## ASSIGNED TASK:
Take the lines from the beginning of the material through the line containing "- Ajouter des" and retype them exactly, leaving the pictures out.

--- START ---

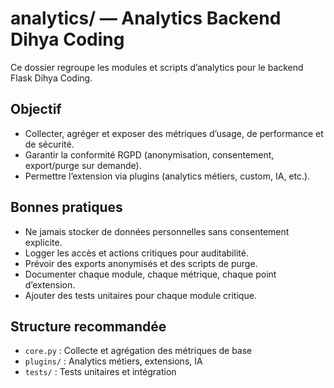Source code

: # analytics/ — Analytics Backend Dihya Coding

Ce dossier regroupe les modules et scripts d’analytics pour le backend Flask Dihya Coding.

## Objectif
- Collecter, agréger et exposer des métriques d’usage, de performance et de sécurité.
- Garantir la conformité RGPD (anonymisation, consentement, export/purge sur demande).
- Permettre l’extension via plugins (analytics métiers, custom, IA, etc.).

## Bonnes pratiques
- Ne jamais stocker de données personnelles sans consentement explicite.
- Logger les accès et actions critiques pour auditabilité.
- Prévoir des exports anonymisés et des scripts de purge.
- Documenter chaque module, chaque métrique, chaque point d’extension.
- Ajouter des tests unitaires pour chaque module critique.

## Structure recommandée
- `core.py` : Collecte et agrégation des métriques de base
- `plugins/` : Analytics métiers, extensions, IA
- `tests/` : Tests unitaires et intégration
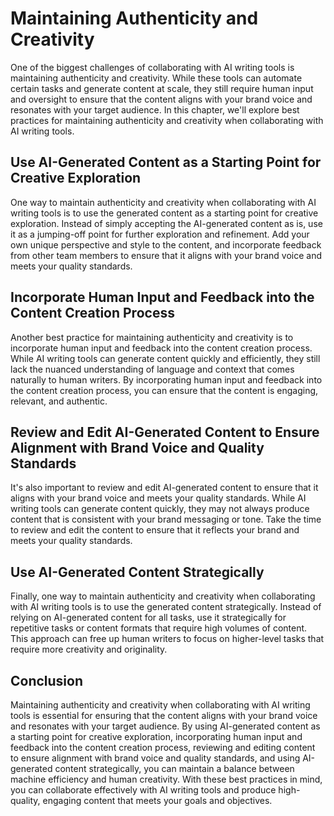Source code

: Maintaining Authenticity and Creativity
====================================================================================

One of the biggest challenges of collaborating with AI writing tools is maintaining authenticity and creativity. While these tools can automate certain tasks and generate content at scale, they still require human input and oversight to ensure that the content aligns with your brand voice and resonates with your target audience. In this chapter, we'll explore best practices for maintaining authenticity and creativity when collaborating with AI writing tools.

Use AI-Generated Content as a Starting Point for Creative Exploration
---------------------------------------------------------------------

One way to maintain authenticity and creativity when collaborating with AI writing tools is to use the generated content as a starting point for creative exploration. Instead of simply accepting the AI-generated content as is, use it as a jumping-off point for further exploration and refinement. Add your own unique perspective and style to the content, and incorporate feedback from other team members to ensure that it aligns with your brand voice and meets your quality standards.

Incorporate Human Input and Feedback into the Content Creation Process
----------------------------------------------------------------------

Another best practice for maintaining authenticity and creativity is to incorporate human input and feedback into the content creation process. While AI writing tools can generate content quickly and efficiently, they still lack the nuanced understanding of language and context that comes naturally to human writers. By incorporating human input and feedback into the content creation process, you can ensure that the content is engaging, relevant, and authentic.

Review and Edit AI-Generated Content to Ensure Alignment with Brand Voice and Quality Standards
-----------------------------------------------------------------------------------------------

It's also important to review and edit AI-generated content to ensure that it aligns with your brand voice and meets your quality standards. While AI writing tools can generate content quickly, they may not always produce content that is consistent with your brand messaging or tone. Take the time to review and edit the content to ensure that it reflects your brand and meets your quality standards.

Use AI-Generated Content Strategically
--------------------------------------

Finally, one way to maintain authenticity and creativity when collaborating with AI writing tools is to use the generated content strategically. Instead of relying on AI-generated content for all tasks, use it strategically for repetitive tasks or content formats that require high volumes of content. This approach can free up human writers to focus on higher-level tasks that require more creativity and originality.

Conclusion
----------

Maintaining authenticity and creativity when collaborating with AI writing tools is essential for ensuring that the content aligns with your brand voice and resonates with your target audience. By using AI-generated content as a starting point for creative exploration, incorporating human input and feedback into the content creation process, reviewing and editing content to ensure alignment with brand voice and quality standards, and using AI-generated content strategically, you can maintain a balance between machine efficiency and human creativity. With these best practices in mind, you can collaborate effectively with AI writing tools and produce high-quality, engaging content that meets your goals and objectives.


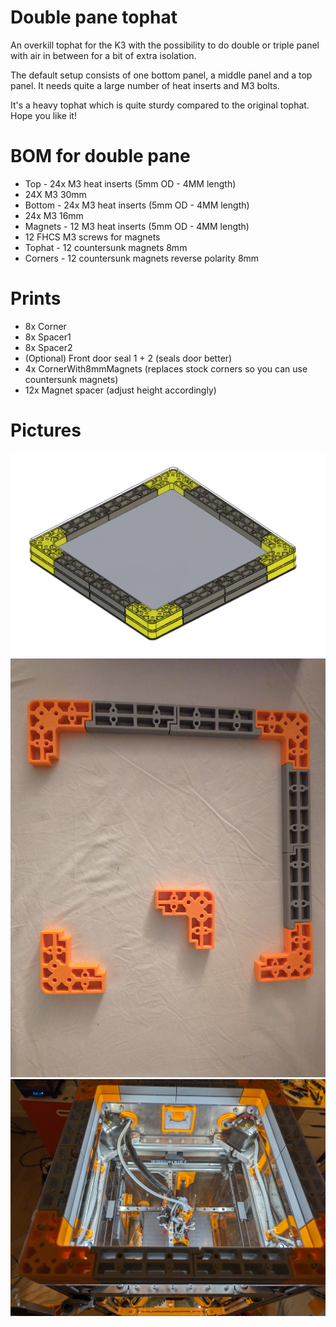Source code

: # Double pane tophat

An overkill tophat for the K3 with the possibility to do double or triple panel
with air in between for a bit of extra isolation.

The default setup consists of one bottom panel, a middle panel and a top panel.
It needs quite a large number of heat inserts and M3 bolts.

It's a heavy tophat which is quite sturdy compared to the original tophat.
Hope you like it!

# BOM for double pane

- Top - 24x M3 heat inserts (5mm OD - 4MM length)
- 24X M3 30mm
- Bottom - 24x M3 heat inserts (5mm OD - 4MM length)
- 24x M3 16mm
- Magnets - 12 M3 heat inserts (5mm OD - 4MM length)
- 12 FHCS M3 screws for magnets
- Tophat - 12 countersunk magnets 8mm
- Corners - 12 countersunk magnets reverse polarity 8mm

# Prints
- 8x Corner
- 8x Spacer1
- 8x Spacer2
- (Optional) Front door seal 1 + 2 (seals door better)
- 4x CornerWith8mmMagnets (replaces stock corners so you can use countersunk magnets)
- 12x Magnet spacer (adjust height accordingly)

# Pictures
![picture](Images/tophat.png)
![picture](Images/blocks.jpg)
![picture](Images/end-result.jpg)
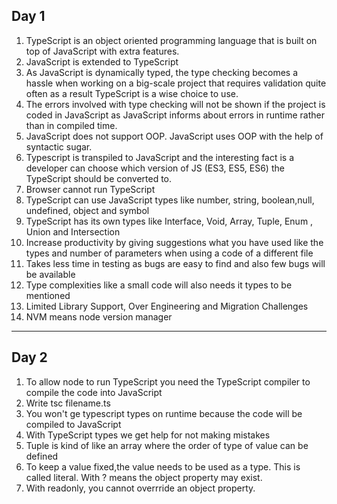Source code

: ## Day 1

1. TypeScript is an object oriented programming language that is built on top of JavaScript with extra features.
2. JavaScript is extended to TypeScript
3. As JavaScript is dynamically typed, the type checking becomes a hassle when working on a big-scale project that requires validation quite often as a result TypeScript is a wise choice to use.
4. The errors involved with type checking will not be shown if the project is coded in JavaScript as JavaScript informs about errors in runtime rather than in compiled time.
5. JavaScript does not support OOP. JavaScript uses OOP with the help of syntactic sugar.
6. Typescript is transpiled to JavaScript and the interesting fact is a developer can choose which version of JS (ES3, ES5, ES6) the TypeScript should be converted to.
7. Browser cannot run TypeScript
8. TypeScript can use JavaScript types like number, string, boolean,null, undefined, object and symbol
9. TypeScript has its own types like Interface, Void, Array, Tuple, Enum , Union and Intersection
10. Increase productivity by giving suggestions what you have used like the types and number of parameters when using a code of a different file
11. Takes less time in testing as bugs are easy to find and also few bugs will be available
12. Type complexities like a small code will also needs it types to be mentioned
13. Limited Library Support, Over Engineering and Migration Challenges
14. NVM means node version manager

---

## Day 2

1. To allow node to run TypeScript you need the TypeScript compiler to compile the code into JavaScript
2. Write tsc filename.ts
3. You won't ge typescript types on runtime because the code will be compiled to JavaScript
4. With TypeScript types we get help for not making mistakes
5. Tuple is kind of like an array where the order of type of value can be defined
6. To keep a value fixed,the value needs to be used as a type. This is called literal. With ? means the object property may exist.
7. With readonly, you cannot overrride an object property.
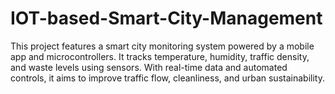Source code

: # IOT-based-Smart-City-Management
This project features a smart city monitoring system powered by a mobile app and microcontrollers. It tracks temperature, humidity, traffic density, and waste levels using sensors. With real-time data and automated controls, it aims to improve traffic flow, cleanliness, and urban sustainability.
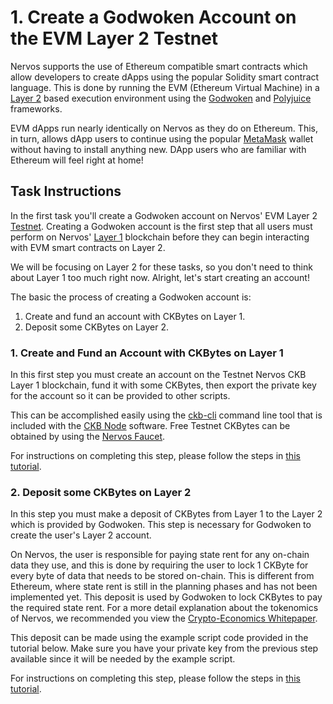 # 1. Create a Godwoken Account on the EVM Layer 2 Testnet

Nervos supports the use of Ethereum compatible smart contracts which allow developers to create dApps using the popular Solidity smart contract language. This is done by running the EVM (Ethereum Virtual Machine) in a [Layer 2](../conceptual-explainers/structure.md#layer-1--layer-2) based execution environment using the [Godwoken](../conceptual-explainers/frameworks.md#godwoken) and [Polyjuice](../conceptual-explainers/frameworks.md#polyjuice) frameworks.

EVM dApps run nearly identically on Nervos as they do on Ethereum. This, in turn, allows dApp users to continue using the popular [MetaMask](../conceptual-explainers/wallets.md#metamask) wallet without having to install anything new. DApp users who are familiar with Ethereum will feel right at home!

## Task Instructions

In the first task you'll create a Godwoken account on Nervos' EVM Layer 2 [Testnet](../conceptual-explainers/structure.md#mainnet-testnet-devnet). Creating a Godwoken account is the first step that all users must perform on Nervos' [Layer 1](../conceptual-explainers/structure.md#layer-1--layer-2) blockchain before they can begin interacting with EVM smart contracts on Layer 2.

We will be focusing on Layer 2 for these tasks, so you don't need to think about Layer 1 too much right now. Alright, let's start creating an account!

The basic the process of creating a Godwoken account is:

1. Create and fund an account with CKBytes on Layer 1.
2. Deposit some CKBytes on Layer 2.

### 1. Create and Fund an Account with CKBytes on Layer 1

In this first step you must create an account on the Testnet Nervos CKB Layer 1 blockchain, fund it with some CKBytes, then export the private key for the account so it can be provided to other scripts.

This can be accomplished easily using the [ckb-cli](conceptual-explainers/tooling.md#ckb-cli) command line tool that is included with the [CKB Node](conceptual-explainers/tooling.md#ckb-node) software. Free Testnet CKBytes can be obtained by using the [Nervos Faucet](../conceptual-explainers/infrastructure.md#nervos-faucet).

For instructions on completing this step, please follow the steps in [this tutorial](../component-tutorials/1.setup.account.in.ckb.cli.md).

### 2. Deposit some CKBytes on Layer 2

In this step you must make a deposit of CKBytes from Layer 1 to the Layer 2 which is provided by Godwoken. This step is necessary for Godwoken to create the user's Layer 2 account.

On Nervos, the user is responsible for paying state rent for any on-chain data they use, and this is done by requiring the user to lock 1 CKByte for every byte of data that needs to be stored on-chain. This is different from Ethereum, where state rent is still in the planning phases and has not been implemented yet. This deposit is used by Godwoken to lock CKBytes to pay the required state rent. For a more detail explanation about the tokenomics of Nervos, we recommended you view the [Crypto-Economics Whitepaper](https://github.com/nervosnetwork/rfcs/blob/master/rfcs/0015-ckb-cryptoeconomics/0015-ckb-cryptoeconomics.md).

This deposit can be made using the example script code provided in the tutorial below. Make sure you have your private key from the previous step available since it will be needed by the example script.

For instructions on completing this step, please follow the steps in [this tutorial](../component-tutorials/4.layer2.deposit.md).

--- END ---

## RESPONSE AREA:
Source code

: # analytics/ — Analytics Backend Dihya Coding

Ce dossier regroupe les modules et scripts d’analytics pour le backend Flask Dihya Coding.

## Objectif
- Collecter, agréger et exposer des métriques d’usage, de performance et de sécurité.
- Garantir la conformité RGPD (anonymisation, consentement, export/purge sur demande).
- Permettre l’extension via plugins (analytics métiers, custom, IA, etc.).

## Bonnes pratiques
- Ne jamais stocker de données personnelles sans consentement explicite.
- Logger les accès et actions critiques pour auditabilité.
- Prévoir des exports anonymisés et des scripts de purge.
- Documenter chaque module, chaque métrique, chaque point d’extension.
- Ajouter des tests unitaires pour chaque module critique.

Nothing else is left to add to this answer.